Brettheim Weniger Schulklassen denn je

Brettheim / PM 09.02.2013
Der Förderverein "Erinnerungsstätte Männer von Brettheim" hat bei der Hauptversammlung eine Bilanz des Jahres 2012 gezogen. Bedenklich: So wenige Jugendliche wie nie haben die Ausstellung besichtigt.

13 Vereinsmitglieder haben 2012 an 78 Terminen 1292 Besucher (darunter 271 Jugendliche) durch die Gedenkstätte geführt. Neben zahlreichen Einzelbesuchern lernten so neun Schulklassen und 32 weitere Gruppen das Schicksal von Friedrich Hanselmann, Leonhard Gackstatter und Leonhard Wolfmeyer sowie die Zerstörung Brettheims in den letzten Kriegstagen 1945 kennen.

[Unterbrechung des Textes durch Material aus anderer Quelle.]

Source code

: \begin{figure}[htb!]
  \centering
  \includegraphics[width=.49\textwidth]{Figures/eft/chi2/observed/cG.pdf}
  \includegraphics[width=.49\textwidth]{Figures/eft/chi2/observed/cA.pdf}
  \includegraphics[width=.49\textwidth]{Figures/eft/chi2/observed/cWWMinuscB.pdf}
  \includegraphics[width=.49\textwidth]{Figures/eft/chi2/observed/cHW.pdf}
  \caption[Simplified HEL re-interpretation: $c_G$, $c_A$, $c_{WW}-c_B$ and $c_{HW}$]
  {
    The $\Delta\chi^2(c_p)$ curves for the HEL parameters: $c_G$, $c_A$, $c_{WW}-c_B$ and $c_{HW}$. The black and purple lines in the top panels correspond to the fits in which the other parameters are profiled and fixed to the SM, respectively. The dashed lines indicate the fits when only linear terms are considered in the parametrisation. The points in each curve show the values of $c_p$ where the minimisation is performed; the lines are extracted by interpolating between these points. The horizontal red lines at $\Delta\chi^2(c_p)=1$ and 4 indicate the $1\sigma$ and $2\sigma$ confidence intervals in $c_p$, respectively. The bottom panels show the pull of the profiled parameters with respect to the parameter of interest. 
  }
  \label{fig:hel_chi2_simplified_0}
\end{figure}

Als "gravierend und bedenklich" bezeichnete der Vereinsvorsitzende Norman Krauß den Rückgang der Schülerzahlen: 2012 kamen zehn Schulklassen weniger als 2011, was den Anteil Jugendlicher auf nie da gewesene 21 Prozent sinken ließ.

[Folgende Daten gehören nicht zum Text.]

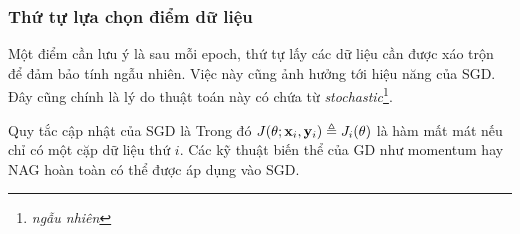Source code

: \subsubsection{Thứ tự lựa chọn điểm dữ liệu}

Một điểm cần lưu ý là sau mỗi epoch, thứ tự lấy các dữ liệu cần được xáo trộn để đảm bảo tính ngẫu nhiên.
Việc này cũng ảnh hưởng tới hiệu năng của SGD. Đây cũng chính là lý do thuật
toán này có chứa từ \textit{stochastic}\footnote{\textit{ngẫu nhiên}}.

Quy tắc cập nhật của SGD là
Trong đó $J(\theta; \mathbf{x}_i, \mathbf{y}_i) \triangleq J_i(\theta)$ là hàm
mất mát nếu chỉ có một cặp dữ liệu thứ $i$. Các kỹ thuật biến
thể của GD như momentum hay NAG hoàn toàn có thể được áp dụng vào SGD.










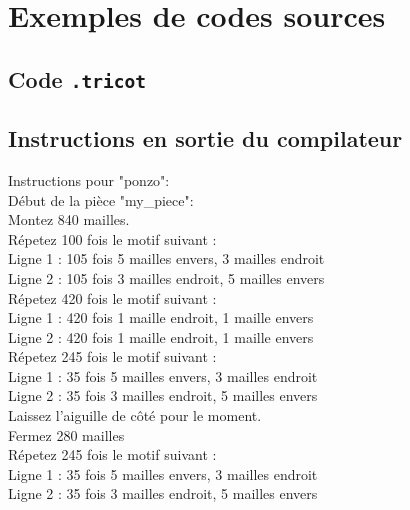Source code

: \documentclass{article}
\begin{document}
\appendix

\section{Exemples de codes sources}

\subsection{Code \texttt{.tricot}}




\subsection{Instructions en sortie du compilateur}

\setlength{\parindent}{0cm}

Instructions pour "ponzo":\\

Début de la pièce "my\_piece":\\
Montez 840 mailles.\\

Répetez 100 fois le motif suivant :\\
Ligne 1 : 105 fois 5 mailles envers, 3 mailles endroit\\
Ligne 2 : 105 fois 3 mailles endroit, 5 mailles envers\\


Répetez 420 fois le motif suivant :\\
Ligne 1 : 420 fois 1 maille endroit, 1 maille envers\\
Ligne 2 : 420 fois 1 maille endroit, 1 maille envers\\


Répetez 245 fois le motif suivant :\\
Ligne 1 : 35 fois 5 mailles envers, 3 mailles endroit\\
Ligne 2 : 35 fois 3 mailles endroit, 5 mailles envers\\

Laissez l'aiguille de côté pour le moment.\\
Fermez 280 mailles\\

Répetez 245 fois le motif suivant :\\
Ligne 1 : 35 fois 5 mailles envers, 3 mailles endroit\\
Ligne 2 : 35 fois 3 mailles endroit, 5 mailles envers\\
\end{document}
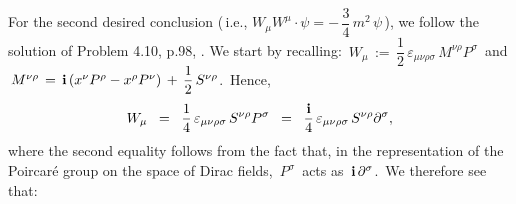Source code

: \vskip 0.1cm
\noindent
For the second desired conclusion (\,i.e., $W_{\mu}W^{\mu}\cdot\psi = -\,\dfrac{3}{4}\,m^{2}\,\psi$\,),
we follow the solution of Problem 4.10, p.98, \cite{Radovanovic2008}.
We start by recalling:
\,$W_{\mu} \,:=\, \dfrac{1}{2}\,\varepsilon_{\mu\nu\rho\sigma}\,M^{\nu\rho}P^{\sigma}$\,
and
\,$M^{\nu\rho} \,=\, \i\left(x^{\nu}P^{\rho} - x^{\rho}P^{\nu}\right) \,+\, \dfrac{1}{2}\,S^{\nu\rho}$.\,
Hence,
\begin{equation*}
W_{\mu}
\;\; = \;\;
    \dfrac{1}{4}\,\varepsilon_{\mu\nu\rho\sigma}\,S^{\nu\rho}P^{\sigma}
\;\; = \;\;
    \dfrac{\i}{4}\,\varepsilon_{\mu\nu\rho\sigma}\,S^{\nu\rho}\partial^{\sigma},
\end{equation*}
where the second equality follows from the fact that,
in the representation of the Poircaré group on the space of Dirac fields,
\,$P^{\sigma}$\, acts as \,$\i\,\partial^{\sigma}$.\,
We therefore see that:

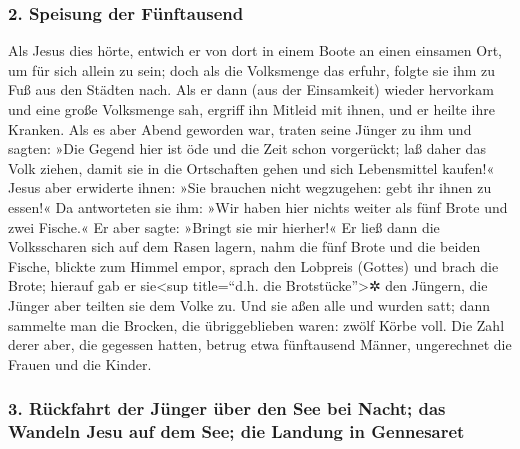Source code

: \hypertarget{speisung-der-fuxfcnftausend}{%
\subsubsection{2. Speisung der
Fünftausend}\label{speisung-der-fuxfcnftausend}}

 Als Jesus dies hörte, entwich er von dort in einem Boote
an einen einsamen Ort, um für sich allein zu sein; doch als die
Volksmenge das erfuhr, folgte sie ihm zu Fuß aus den Städten nach.
 Als er dann (aus der Einsamkeit) wieder hervorkam und
eine große Volksmenge sah, ergriff ihn Mitleid mit ihnen, und er heilte
ihre Kranken.  Als es aber Abend geworden war, traten
seine Jünger zu ihm und sagten: »Die Gegend hier ist öde und die Zeit
schon vorgerückt; laß daher das Volk ziehen, damit sie in die
Ortschaften gehen und sich Lebensmittel kaufen!«  Jesus
aber erwiderte ihnen: »Sie brauchen nicht wegzugehen: gebt ihr ihnen zu
essen!«  Da antworteten sie ihm: »Wir haben hier nichts
weiter als fünf Brote und zwei Fische.«  Er aber sagte:
»Bringt sie mir hierher!«  Er ließ dann die Volksscharen
sich auf dem Rasen lagern, nahm die fünf Brote und die beiden Fische,
blickte zum Himmel empor, sprach den Lobpreis (Gottes) und brach die
Brote; hierauf gab er sie\textless sup title=``d.h. die
Brotstücke''\textgreater✲ den Jüngern, die Jünger aber teilten sie dem
Volke zu.  Und sie aßen alle und wurden satt; dann
sammelte man die Brocken, die übriggeblieben waren: zwölf Körbe voll.
 Die Zahl derer aber, die gegessen hatten, betrug etwa
fünftausend Männer, ungerechnet die Frauen und die Kinder.

\hypertarget{ruxfcckfahrt-der-juxfcnger-uxfcber-den-see-bei-nacht-das-wandeln-jesu-auf-dem-see-die-landung-in-gennesaret}{%
\subsubsection{3. Rückfahrt der Jünger über den See bei Nacht; das
Wandeln Jesu auf dem See; die Landung in
Gennesaret}\label{ruxfcckfahrt-der-juxfcnger-uxfcber-den-see-bei-nacht-das-wandeln-jesu-auf-dem-see-die-landung-in-gennesaret}}

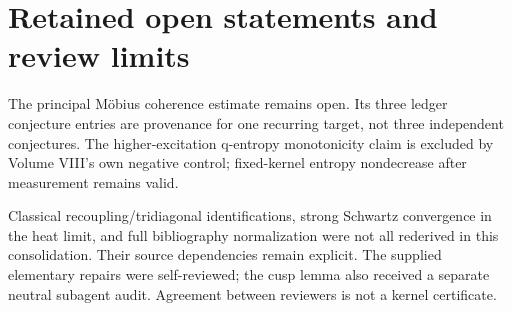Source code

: \section{Retained open statements and review limits}

The principal M\"obius coherence estimate remains open. Its three ledger conjecture entries are provenance for one recurring target, not three independent conjectures. The higher-excitation q-entropy monotonicity claim is excluded by Volume VIII's own negative control; fixed-kernel entropy nondecrease after measurement remains valid.

Classical recoupling/tridiagonal identifications, strong Schwartz convergence in the heat limit, and full bibliography normalization were not all rederived in this consolidation. Their source dependencies remain explicit. The supplied elementary repairs were self-reviewed; the cusp lemma also received a separate neutral subagent audit. Agreement between reviewers is not a kernel certificate.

Krauß erinnerte außerdem an die zahlreichen Aktivitäten im abgelaufenen Jahr. Höhepunkt war zweifellos die Festversammlung zum 20-jährigen Bestehen der Erinnerungsstätte im Mai. Mehr als 270 Gäste waren gekommen, um gemeinsam auf die Arbeit der Erinnerungsstätte zurückzublicken - aber auch um die Erzählungen von Berthold Graf von Stauffenberg zu hören. Sehr gut besucht war auch die Premiere der neuen Filmversion der Rothenburger Schülergruppe um Thilo Pohle: In der 60-Minuten-Fassung werden alle Ereignisse um die Männer von Brettheim und ihr Dorf im Zeitraum vom 7. bis zum 18. April 1945 dargestellt und von Zeitzeugen erzählt. Der neue Film bildete auch die Grundlage für die im Herbst 2012 in der Partnergemeinde Chatte entstandene französische Ausgabe. Heute ist in Chatte Premiere.

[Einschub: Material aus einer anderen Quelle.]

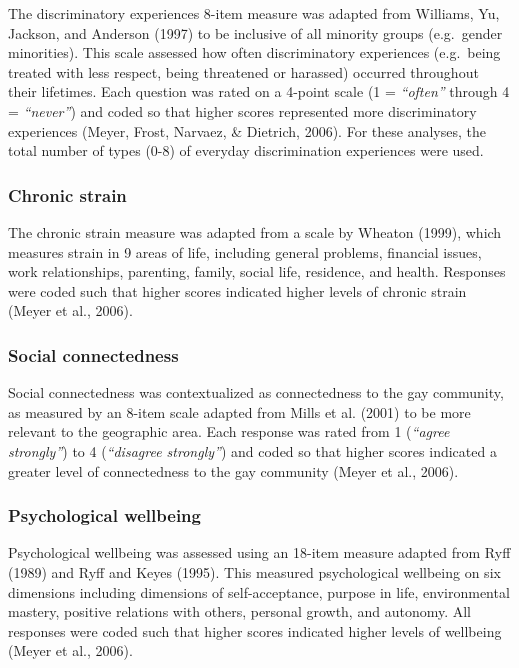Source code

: \documentclass[
  english,
  man,floatsintext]{apa6}
\begin{document}
The discriminatory experiences 8-item measure was adapted from Williams, Yu, Jackson, and Anderson (1997) to be inclusive of all minority groups (e.g.~gender minorities). This scale assessed how often discriminatory experiences (e.g.~being treated with less respect, being threatened or harassed) occurred throughout their lifetimes. Each question was rated on a 4-point scale (1 = \emph{\enquote{often}} through 4 = \emph{\enquote{never}}) and coded so that higher scores represented more discriminatory experiences (Meyer, Frost, Narvaez, \& Dietrich, 2006). For these analyses, the total number of types (0-8) of everyday discrimination experiences were used.

\hypertarget{chronic-strain}{%
\subsubsection{Chronic strain}\label{chronic-strain}}

The chronic strain measure was adapted from a scale by Wheaton (1999), which measures strain in 9 areas of life, including general problems, financial issues, work relationships, parenting, family, social life, residence, and health. Responses were coded such that higher scores indicated higher levels of chronic strain (Meyer et al., 2006).

\hypertarget{social-connectedness}{%
\subsubsection{Social connectedness}\label{social-connectedness}}

Social connectedness was contextualized as connectedness to the gay community, as measured by an 8-item scale adapted from Mills et al. (2001) to be more relevant to the geographic area. Each response was rated from 1 (\emph{\enquote{agree strongly}}) to 4 (\emph{\enquote{disagree strongly}}) and coded so that higher scores indicated a greater level of connectedness to the gay community (Meyer et al., 2006).

\hypertarget{psychological-wellbeing}{%
\subsubsection{Psychological wellbeing}\label{psychological-wellbeing}}

Psychological wellbeing was assessed using an 18-item measure adapted from Ryff (1989) and Ryff and Keyes (1995). This measured psychological wellbeing on six dimensions including dimensions of self-acceptance, purpose in life, environmental mastery, positive relations with others, personal growth, and autonomy. All responses were coded such that higher scores indicated higher levels of wellbeing (Meyer et al., 2006).
\end{document}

Enttäuscht zeigte sich Norman Krauß über die Besucherzahlen der Georg-Elser-Ausstellung im November, während der siebte Leseabend des Autors Gunter Haug über Ferdinand Porsche zahlreiche Literaturfreunde anlockte.

Herbert Schulz und Friedrich Braun ergänzten den Jahresbericht mit Beiträgen über ihre Teilnahmen am Jahresarbeitstag der Gedenkstätten in Mosbach beziehungsweise am Holocaustgedenktag in Mannheim.

Alle Mitglieder des Vereinsvorstands erklärten sich für weitere drei Jahre zur Mitarbeit im Brettheimer Förderverein bereit. Die Wahl brachte folgende Ämterbesetzungen: Norman Krauß tritt seine vierte Amtsperiode als Vorsitzender an, sein Stellvertreter bleibt Ortsvorsteher Reiner Groß. Thomas Pittner ist als Kassier weiterhin für die Finanzen des Vereins zuständig, Hans Helei bleibt als Schriftführer aktiv, Regine Schmidt als Protokollführerin. Als Beisitzer gehören zum Vorstand: Herbert Schulz, Horst Pelzl, Harald Zigan und Carsten Vogt. Rolf Häfner und Werner Schmidt bleiben Kassenprüfer.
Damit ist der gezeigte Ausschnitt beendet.